#### [The data]

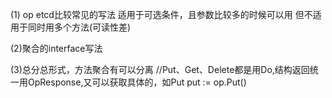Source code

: (1)
op etcd比较常见的写法
适用于可选条件，且参数比较多的时候可以用
但不适用于同时用多个方法(可读性差)

(2)聚合的interface写法

(3)总分总形式，方法聚合有可以分离
//Put、Get、Delete都是用Do,结构返回统一用OpResponse,又可以获取具体的，如Put put := op.Put()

#### [Goal of the exercise]
Nothing but the pictures should be left out when the listing above is transcribed.

#### [Answer space]
Source code

: (1)
op etcd比较常见的写法
适用于可选条件，且参数比较多的时候可以用
但不适用于同时用多个方法(可读性差)

(2)聚合的interface写法

(3)总分总形式，方法聚合有可以分离
//Put、Get、Delete都是用Do,结构返回统一用OpResponse,又可以获取具体的，如Put put := op.Put()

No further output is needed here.